Data for this exercise Block Start

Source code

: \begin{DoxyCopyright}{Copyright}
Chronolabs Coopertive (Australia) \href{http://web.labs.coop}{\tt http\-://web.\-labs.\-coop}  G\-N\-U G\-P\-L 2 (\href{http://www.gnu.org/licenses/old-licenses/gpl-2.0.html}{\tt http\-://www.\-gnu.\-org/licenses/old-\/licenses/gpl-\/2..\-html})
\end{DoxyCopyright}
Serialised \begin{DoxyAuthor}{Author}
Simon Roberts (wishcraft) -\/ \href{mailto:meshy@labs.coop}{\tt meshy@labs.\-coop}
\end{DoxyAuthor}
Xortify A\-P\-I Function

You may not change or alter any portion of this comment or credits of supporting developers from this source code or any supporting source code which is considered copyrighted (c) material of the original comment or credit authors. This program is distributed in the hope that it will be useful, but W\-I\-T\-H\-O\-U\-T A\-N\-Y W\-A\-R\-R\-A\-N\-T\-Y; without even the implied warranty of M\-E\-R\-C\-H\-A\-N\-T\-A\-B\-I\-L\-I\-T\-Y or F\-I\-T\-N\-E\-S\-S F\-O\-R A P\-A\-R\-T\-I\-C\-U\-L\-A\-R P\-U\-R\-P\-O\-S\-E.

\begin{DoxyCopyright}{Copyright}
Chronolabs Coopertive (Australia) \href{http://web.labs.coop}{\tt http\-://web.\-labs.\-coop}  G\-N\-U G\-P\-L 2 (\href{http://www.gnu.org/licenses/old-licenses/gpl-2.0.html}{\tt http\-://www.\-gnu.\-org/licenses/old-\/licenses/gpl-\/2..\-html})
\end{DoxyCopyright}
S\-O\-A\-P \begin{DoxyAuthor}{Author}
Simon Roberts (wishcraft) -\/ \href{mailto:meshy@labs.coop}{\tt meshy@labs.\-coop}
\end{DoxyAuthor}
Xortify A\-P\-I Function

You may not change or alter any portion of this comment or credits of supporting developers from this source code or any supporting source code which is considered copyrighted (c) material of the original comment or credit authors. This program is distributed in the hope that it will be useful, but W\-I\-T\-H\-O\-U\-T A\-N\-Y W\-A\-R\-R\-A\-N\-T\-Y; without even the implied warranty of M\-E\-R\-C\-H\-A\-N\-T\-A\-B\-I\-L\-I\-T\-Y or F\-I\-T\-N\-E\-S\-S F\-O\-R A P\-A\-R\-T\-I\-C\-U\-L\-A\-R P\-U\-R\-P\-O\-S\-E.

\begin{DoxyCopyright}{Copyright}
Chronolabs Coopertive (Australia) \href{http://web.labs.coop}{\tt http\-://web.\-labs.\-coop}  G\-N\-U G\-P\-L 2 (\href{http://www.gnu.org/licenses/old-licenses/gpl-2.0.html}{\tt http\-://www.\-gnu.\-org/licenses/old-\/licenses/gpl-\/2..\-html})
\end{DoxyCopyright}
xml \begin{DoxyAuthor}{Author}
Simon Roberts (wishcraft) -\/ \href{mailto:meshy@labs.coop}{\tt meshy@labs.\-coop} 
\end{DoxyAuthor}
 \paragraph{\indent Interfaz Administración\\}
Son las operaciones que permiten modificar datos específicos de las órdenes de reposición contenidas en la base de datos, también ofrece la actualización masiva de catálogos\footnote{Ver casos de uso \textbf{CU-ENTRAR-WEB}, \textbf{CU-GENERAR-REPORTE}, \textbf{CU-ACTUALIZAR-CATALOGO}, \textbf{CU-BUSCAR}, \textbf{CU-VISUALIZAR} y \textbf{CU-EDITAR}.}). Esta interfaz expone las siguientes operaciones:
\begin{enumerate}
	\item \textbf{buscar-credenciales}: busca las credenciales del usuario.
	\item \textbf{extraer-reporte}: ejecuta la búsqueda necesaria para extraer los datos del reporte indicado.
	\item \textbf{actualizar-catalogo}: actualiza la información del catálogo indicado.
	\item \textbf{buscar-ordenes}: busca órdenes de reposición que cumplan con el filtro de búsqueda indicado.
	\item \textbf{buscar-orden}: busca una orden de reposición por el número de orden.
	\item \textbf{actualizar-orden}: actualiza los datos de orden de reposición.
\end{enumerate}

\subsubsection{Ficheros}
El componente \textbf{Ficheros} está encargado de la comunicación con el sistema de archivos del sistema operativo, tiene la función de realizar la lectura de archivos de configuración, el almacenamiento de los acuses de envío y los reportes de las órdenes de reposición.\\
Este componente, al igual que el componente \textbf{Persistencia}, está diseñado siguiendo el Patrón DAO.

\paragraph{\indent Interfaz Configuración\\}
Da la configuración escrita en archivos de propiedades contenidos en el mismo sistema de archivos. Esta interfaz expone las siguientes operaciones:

Data for this exercise Block End

- _Action item_
The records above must be set down again exactly as written.

- _Problem solution_
Source code

: \begin{DoxyCopyright}{Copyright}
Chronolabs Coopertive (Australia) \href{http://web.labs.coop}{\tt http\-://web.\-labs.\-coop}  G\-N\-U G\-P\-L 2 (\href{http://www.gnu.org/licenses/old-licenses/gpl-2.0.html}{\tt http\-://www.\-gnu.\-org/licenses/old-\/licenses/gpl-\/2..\-html})
\end{DoxyCopyright}
Serialised \begin{DoxyAuthor}{Author}
Simon Roberts (wishcraft) -\/ \href{mailto:meshy@labs.coop}{\tt meshy@labs.\-coop}
\end{DoxyAuthor}
Xortify A\-P\-I Function

You may not change or alter any portion of this comment or credits of supporting developers from this source code or any supporting source code which is considered copyrighted (c) material of the original comment or credit authors. This program is distributed in the hope that it will be useful, but W\-I\-T\-H\-O\-U\-T A\-N\-Y W\-A\-R\-R\-A\-N\-T\-Y; without even the implied warranty of M\-E\-R\-C\-H\-A\-N\-T\-A\-B\-I\-L\-I\-T\-Y or F\-I\-T\-N\-E\-S\-S F\-O\-R A P\-A\-R\-T\-I\-C\-U\-L\-A\-R P\-U\-R\-P\-O\-S\-E.

\begin{DoxyCopyright}{Copyright}
Chronolabs Coopertive (Australia) \href{http://web.labs.coop}{\tt http\-://web.\-labs.\-coop}  G\-N\-U G\-P\-L 2 (\href{http://www.gnu.org/licenses/old-licenses/gpl-2.0.html}{\tt http\-://www.\-gnu.\-org/licenses/old-\/licenses/gpl-\/2..\-html})
\end{DoxyCopyright}
S\-O\-A\-P \begin{DoxyAuthor}{Author}
Simon Roberts (wishcraft) -\/ \href{mailto:meshy@labs.coop}{\tt meshy@labs.\-coop}
\end{DoxyAuthor}
Xortify A\-P\-I Function

You may not change or alter any portion of this comment or credits of supporting developers from this source code or any supporting source code which is considered copyrighted (c) material of the original comment or credit authors. This program is distributed in the hope that it will be useful, but W\-I\-T\-H\-O\-U\-T A\-N\-Y W\-A\-R\-R\-A\-N\-T\-Y; without even the implied warranty of M\-E\-R\-C\-H\-A\-N\-T\-A\-B\-I\-L\-I\-T\-Y or F\-I\-T\-N\-E\-S\-S F\-O\-R A P\-A\-R\-T\-I\-C\-U\-L\-A\-R P\-U\-R\-P\-O\-S\-E.

\begin{DoxyCopyright}{Copyright}
Chronolabs Coopertive (Australia) \href{http://web.labs.coop}{\tt http\-://web.\-labs.\-coop}  G\-N\-U G\-P\-L 2 (\href{http://www.gnu.org/licenses/old-licenses/gpl-2.0.html}{\tt http\-://www.\-gnu.\-org/licenses/old-\/licenses/gpl-\/2..\-html})
\end{DoxyCopyright}
xml \begin{DoxyAuthor}{Author}
Simon Roberts (wishcraft) -\/ \href{mailto:meshy@labs.coop}{\tt meshy@labs.\-coop} 
\end{DoxyAuthor}
 \paragraph{\indent Interfaz Administración\\}
Son las operaciones que permiten modificar datos específicos de las órdenes de reposición contenidas en la base de datos, también ofrece la actualización masiva de catálogos\footnote{Ver casos de uso \textbf{CU-ENTRAR-WEB}, \textbf{CU-GENERAR-REPORTE}, \textbf{CU-ACTUALIZAR-CATALOGO}, \textbf{CU-BUSCAR}, \textbf{CU-VISUALIZAR} y \textbf{CU-EDITAR}.}). Esta interfaz expone las siguientes operaciones:
\begin{enumerate}
	\item \textbf{buscar-credenciales}: busca las credenciales del usuario.
	\item \textbf{extraer-reporte}: ejecuta la búsqueda necesaria para extraer los datos del reporte indicado.
	\item \textbf{actualizar-catalogo}: actualiza la información del catálogo indicado.
	\item \textbf{buscar-ordenes}: busca órdenes de reposición que cumplan con el filtro de búsqueda indicado.
	\item \textbf{buscar-orden}: busca una orden de reposición por el número de orden.
	\item \textbf{actualizar-orden}: actualiza los datos de orden de reposición.
\end{enumerate}

\subsubsection{Ficheros}
El componente \textbf{Ficheros} está encargado de la comunicación con el sistema de archivos del sistema operativo, tiene la función de realizar la lectura de archivos de configuración, el almacenamiento de los acuses de envío y los reportes de las órdenes de reposición.\\
Este componente, al igual que el componente \textbf{Persistencia}, está diseñado siguiendo el Patrón DAO.

\paragraph{\indent Interfaz Configuración\\}
Da la configuración escrita en archivos de propiedades contenidos en el mismo sistema de archivos. Esta interfaz expone las siguientes operaciones:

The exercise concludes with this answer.